The research by the Joseph Rowntree Housing Trust and Leeds Metropolitan University found retrofits deliver less than three-quarters of the predicted performance improvements.
Under the Green Deal energy efficiency measures are paid for out of savings to energy bills over a number of years. If these modifications perform worse than expected, it will take longer for them to pay for themselves.
The research looked at a typical thirties terraced house with a standard and a radical package of energy efficiency measures, and found only 73% and 71% of the energy efficiency expected was achieved.
Based on the study’s findings, consultant Sweett Group calculated the standard package would pay back 54% of its costs over 25 years and the radical package paid 22% when interest rates were assumed to be 7.5%.
The standard retrofit included cavity wall and loft insulation and a new boiler, all of which qualify for Green Deal funding. The radical retrofit included
the external wall and floor insulation, and triple glazing.
Longer payback periods could mean some measures won’t meet the Green Deal’s “golden rule” which stipulates measures must equal or exceed the savings on energy bills over 25 years.
The Department of Energy and Climate Change (DECC) has published “in use factors” that aim to tackle the issue of under performance in use by making a deduction in predicted energy performance. Cavity wall and loft insulation has an in-use factor of 35% and new boilers have a factor of 25%. However, DECC has not provided details on the impact under performance will have on payback periods.
Sustainability expert David Strong said that just because the research indicated some measures would not meet the golden rule now did not mean they could never meet it in future, if costs could be reduced.
“Clearly there will always be a difference between theory and practice.
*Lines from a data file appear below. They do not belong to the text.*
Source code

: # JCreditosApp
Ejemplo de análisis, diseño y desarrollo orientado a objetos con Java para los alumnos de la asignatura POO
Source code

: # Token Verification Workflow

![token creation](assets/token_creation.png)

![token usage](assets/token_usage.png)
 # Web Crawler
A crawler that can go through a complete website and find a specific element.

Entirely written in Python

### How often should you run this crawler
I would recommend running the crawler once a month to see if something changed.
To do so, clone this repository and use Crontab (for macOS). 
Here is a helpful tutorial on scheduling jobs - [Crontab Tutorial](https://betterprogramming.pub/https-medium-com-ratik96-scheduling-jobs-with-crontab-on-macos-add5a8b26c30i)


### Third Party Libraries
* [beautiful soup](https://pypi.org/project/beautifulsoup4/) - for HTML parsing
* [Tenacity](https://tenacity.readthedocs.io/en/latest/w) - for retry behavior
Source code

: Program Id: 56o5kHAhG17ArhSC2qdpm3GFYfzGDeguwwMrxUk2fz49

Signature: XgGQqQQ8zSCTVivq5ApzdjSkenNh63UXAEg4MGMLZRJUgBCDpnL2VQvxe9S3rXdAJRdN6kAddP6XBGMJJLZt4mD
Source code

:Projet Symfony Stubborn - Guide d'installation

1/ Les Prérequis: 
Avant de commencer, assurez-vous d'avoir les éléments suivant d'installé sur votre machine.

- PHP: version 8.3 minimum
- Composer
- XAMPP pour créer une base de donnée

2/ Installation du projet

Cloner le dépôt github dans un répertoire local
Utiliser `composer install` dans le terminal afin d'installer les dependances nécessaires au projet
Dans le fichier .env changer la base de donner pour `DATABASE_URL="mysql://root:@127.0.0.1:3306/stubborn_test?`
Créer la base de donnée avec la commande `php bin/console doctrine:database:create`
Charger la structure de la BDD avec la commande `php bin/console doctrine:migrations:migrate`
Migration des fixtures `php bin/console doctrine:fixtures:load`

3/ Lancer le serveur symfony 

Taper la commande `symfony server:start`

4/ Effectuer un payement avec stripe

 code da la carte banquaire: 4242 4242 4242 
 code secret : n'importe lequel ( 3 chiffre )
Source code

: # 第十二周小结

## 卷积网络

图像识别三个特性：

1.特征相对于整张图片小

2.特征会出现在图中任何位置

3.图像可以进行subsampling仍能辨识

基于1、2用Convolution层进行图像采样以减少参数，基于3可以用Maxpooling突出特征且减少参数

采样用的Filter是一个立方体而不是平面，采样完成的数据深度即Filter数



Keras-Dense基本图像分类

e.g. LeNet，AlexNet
What the Green Deal will provide is greater evidence of the gap and all parties will have to work collaboratively to reduce it,” he said.
Carbon saving targets downgraded
The government has downgraded its prediction of the carbon savings that the Green Deal and Energy Company Obligation will deliver,
its own impact assessment of the policy has revealed.
The government estimates the scheme will deliver a saving of 1.8MTCO2 per year - down from 2.1MTCO2 per year in its original consultation proposal, published
in November last year.
Doug Parr, director of policy at Greenpeace, said the downgrade showed a “weakening of resolve on doing anything about climate”.
Parr argued that housing needed to be treated like other infrastructure investments with long pay back times and that the government was bowing to short term worries to make the scheme pay back for consumers quickly.
Officials from the Department of Energy and Climate Change said the revised figures would not affect the government’s ability to hit its current carbon targets and was due to a downgrading of the expected carbon savings from solid wall insulation based on fresh data.